Cuba Passes Law Banning Naming Sites After Fidel Castro

A photograph of Cuba's late president, Fidel Castro, stands in tribute to him inside the Jose Marti Memorial in Revolution Square in Havana, Cuba, November 28. President-elect Donald Trump is calling for a better "deal" between Cuba and the U.S. Enrique De La Osa/Reuters

Cuba's National Assembly approved a law on Tuesday that bans erecting commemorative statues of Fidel Castro or naming public places after him, in accordance with the wishes of the revolutionary leader who died last month.

Castro always said he did not want a cult of personality although critics point out that the cult was everywhere.
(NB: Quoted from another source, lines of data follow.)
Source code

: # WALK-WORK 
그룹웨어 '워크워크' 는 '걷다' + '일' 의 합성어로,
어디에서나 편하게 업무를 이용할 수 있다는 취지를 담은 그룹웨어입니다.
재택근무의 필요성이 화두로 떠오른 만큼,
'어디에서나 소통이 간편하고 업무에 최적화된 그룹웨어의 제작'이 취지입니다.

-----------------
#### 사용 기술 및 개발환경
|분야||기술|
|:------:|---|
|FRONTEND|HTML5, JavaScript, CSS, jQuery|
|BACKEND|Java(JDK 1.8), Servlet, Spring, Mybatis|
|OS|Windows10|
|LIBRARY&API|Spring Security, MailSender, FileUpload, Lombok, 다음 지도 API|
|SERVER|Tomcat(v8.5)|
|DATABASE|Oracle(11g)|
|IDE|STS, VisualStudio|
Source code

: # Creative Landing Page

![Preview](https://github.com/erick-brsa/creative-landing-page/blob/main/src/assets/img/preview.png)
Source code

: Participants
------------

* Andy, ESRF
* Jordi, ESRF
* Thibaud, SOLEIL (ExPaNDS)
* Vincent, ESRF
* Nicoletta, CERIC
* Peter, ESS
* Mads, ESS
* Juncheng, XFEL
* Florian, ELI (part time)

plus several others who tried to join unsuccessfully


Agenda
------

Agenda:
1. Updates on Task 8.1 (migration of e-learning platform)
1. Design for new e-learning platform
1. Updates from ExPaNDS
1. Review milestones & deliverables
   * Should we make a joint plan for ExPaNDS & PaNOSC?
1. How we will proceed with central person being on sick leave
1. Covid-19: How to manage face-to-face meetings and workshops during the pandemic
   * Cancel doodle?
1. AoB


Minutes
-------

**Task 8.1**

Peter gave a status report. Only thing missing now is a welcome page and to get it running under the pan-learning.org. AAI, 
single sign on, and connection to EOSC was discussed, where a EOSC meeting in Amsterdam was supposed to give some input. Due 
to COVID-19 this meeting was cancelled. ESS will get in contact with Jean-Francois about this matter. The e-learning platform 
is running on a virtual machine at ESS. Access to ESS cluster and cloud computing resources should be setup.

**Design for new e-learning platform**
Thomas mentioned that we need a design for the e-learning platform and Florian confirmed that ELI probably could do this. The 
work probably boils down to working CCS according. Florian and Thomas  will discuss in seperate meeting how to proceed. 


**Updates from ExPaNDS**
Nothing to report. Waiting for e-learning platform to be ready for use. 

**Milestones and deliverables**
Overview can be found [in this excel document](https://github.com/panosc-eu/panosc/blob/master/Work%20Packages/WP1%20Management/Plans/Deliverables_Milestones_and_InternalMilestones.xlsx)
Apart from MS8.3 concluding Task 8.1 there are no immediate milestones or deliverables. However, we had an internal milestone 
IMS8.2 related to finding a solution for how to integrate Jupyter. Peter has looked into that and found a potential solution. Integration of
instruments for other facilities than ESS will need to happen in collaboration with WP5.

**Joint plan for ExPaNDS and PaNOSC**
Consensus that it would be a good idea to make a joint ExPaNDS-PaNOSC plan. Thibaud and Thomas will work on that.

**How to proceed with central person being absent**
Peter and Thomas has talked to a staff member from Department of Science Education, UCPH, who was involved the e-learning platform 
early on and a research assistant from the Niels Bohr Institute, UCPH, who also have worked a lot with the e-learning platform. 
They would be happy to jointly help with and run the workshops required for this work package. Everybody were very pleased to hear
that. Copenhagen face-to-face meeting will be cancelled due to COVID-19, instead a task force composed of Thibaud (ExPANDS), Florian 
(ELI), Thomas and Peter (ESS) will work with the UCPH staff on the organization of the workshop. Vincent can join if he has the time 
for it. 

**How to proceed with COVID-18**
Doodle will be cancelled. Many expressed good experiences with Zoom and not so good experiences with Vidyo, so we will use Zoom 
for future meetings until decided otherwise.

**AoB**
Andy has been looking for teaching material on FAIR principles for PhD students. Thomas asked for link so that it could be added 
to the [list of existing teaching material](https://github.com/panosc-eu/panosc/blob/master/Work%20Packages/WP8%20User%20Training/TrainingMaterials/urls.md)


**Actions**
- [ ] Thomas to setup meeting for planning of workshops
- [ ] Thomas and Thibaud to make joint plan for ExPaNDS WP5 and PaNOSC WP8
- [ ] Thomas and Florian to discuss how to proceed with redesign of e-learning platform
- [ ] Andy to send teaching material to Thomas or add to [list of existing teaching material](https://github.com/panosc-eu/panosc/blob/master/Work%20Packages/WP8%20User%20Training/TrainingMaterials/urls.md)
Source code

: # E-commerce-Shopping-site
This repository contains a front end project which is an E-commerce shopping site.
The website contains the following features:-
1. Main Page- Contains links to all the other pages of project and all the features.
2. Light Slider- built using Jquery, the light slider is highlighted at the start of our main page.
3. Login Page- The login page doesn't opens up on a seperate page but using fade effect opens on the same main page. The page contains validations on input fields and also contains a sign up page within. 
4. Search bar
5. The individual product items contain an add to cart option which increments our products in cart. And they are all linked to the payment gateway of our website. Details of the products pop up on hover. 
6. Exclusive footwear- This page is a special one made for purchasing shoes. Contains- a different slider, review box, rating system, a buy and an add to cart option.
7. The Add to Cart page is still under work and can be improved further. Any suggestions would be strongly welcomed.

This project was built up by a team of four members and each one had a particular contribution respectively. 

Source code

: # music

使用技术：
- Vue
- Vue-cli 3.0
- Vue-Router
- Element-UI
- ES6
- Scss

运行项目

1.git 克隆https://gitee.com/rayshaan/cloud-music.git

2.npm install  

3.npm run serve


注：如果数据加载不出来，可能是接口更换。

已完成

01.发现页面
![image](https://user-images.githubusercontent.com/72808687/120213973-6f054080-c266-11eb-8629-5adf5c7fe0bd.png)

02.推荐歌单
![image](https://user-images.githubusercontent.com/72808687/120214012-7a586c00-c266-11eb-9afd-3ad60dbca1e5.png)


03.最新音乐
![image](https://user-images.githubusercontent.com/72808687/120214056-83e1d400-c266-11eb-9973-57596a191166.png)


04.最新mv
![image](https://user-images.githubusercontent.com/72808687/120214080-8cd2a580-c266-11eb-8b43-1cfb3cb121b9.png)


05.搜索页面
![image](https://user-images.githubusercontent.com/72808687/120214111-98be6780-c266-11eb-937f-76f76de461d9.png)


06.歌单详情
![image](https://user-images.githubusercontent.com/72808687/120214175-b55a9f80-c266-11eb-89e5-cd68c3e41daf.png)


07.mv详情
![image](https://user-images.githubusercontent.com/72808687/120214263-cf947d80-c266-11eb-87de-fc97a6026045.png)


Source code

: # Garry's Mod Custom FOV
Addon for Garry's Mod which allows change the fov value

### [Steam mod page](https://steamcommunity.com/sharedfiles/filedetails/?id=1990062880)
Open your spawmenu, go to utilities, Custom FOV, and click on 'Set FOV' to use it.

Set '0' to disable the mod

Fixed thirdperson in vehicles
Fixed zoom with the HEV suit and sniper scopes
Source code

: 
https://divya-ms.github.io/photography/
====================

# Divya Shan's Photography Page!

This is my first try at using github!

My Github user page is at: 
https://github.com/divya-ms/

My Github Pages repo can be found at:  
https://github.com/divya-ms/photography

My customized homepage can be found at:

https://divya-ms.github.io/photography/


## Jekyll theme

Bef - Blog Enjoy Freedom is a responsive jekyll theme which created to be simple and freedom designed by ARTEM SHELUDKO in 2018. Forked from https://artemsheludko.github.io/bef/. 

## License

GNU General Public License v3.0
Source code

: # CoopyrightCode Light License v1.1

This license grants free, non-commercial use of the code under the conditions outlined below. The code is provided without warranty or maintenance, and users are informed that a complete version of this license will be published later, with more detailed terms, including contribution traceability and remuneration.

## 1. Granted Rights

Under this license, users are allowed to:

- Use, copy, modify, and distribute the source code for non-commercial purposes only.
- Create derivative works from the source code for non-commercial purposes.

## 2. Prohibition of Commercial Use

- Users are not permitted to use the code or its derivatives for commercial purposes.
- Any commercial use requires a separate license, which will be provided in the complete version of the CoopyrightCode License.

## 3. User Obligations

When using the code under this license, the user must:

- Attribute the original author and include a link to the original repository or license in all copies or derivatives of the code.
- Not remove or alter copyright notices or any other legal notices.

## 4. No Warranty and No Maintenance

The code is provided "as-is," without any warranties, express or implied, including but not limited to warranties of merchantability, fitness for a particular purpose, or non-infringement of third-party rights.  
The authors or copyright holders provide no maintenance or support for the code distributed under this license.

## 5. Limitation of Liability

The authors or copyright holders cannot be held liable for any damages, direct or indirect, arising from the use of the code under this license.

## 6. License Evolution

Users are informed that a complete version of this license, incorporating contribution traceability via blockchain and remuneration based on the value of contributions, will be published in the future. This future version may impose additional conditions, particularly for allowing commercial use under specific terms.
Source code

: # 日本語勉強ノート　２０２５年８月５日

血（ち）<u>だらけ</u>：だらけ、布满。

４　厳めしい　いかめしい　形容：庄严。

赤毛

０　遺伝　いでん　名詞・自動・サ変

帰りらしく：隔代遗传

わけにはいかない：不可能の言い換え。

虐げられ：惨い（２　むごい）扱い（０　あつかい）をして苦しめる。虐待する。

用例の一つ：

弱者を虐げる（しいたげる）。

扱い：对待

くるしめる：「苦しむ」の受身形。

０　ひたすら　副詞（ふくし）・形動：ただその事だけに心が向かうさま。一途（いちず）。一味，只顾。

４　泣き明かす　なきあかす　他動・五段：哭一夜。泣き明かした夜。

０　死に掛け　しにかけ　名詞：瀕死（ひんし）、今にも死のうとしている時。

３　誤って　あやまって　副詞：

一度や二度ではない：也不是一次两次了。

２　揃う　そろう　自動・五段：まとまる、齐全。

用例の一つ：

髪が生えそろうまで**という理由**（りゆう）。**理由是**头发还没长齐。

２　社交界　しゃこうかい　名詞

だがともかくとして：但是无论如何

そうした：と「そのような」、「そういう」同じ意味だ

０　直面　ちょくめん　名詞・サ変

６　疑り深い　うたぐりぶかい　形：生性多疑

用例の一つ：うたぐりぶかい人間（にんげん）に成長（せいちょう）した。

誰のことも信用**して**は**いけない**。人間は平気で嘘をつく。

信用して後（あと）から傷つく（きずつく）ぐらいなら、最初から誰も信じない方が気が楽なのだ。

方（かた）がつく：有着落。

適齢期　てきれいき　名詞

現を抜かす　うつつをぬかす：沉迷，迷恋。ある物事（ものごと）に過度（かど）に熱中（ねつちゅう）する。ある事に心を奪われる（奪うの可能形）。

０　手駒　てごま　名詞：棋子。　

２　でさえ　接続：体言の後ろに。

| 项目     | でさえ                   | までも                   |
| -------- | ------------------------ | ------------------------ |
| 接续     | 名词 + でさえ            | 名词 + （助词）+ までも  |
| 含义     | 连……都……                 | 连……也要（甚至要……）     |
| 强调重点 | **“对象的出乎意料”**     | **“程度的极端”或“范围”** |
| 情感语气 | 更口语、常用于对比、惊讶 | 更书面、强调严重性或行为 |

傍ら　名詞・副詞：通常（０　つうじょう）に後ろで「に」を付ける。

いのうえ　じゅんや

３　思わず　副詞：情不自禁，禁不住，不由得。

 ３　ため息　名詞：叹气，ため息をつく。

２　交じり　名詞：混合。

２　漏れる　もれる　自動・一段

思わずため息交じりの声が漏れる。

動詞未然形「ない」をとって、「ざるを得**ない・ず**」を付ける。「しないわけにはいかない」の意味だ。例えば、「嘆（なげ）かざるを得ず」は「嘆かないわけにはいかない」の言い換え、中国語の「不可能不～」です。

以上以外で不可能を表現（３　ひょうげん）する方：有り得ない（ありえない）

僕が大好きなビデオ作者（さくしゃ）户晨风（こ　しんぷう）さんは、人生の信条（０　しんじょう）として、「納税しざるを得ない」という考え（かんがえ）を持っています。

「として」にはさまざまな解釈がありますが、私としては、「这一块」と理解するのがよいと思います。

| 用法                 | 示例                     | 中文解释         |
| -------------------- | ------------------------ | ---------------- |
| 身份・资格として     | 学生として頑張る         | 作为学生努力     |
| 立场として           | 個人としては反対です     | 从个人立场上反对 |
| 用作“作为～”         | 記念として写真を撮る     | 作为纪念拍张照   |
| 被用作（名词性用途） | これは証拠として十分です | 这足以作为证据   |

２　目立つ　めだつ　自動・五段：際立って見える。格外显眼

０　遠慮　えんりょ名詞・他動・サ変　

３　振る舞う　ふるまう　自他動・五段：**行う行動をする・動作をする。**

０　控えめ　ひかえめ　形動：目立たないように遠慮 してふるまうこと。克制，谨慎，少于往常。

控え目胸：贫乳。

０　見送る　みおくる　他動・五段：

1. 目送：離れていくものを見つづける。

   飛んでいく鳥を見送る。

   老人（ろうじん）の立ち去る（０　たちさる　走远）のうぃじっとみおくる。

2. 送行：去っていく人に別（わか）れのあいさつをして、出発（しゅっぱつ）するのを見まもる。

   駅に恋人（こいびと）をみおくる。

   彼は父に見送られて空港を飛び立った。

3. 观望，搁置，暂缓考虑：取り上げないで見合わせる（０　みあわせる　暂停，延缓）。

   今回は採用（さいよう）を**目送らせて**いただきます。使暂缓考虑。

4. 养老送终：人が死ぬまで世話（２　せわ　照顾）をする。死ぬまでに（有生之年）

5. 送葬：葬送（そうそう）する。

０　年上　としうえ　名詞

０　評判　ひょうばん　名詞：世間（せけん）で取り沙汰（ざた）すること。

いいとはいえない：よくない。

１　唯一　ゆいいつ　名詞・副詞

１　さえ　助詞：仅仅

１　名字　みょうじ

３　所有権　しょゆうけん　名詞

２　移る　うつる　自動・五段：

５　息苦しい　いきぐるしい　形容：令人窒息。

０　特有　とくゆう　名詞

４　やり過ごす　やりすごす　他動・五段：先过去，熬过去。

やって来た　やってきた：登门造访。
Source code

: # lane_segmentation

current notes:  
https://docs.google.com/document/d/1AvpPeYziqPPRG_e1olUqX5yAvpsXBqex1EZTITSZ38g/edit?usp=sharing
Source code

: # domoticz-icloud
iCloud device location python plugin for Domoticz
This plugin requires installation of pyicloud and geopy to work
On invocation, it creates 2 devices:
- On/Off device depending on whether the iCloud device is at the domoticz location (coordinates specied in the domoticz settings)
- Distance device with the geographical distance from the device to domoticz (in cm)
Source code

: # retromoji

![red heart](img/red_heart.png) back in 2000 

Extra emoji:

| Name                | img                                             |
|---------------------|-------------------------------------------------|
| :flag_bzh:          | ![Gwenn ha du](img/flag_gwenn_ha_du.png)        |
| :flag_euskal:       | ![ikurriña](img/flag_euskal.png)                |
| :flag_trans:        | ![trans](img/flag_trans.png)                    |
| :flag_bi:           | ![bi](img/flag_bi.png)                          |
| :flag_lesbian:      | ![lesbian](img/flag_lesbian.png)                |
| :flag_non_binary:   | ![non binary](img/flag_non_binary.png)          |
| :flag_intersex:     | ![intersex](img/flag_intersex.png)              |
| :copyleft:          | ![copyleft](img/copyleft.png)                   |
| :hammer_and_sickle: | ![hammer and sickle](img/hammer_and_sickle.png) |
His words are posted on billboards nationwide and his name is invoked at every public event.

Every since his death, a large photo of a young Castro dressed in military fatigues, with a rifle and pack slung over his back, has hung from a buildings on Havana's Revolution Square.

"Our main homage will not be to name everything we build after him but rather to keep his work alive and continue our socialist society," lawmaker Jennifer Bello Martinez, president of the University Students' Federation, was quoted as saying by official media outlet Juventud Rebelde.

President Raul Castro had already announced that his older brother did not want to be immortalized with statues or public places named in his name.

The law does not ban artists from using Fidel Castro's figure in music, literature, dance, cinema or other visual arts, official media specified. Photos of him hanging up in offices, places of study or public institutions also may be kept.

Castro, a leading Cold War figure who built a communist state on the doorstep of the United States and defied U.S. attempts to topple him, died on Nov. 25, aged 90, eight years after handing the presidency over to Raul.

Cuba commemorated his death with nine official days of mourning and two mass memorial services.

Hundreds of thousands of Cubans also turned out to greet a funeral cortege carrying Castro's ashes 600 miles (1,000 km) east to Santiago, retracing the route that his rebels took upon overthrowing the U.S.-backed Fulgencio Batista in 1959.